> Task statement:
Set each record down exactly, excluding all images.
Records supplied START
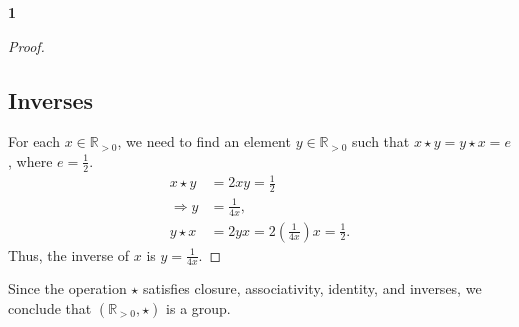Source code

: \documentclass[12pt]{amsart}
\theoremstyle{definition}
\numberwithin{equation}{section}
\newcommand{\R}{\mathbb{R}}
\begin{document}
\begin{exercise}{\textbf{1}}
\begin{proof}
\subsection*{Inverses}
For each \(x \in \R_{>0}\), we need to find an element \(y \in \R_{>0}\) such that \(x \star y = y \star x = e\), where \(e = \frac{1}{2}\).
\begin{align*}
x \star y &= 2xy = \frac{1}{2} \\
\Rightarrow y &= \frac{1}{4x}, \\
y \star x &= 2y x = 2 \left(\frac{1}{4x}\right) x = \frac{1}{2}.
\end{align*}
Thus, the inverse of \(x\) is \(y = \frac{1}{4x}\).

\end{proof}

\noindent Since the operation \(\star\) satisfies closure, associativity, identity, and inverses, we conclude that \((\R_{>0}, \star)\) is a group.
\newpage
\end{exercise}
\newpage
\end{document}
Records supplied END
> Reply:
Source code

: \documentclass[12pt]{amsart}
\theoremstyle{definition}
\numberwithin{equation}{section}
\newcommand{\R}{\mathbb{R}}
\begin{document}
\begin{exercise}{\textbf{1}}
\begin{proof}
\subsection*{Inverses}
For each \(x \in \R_{>0}\), we need to find an element \(y \in \R_{>0}\) such that \(x \star y = y \star x = e\), where \(e = \frac{1}{2}\).
\begin{align*}
x \star y &= 2xy = \frac{1}{2} \\
\Rightarrow y &= \frac{1}{4x}, \\
y \star x &= 2y x = 2 \left(\frac{1}{4x}\right) x = \frac{1}{2}.
\end{align*}
Thus, the inverse of \(x\) is \(y = \frac{1}{4x}\).

\end{proof}

\noindent Since the operation \(\star\) satisfies closure, associativity, identity, and inverses, we conclude that \((\R_{>0}, \star)\) is a group.
\newpage
\end{exercise}
\newpage
\end{document}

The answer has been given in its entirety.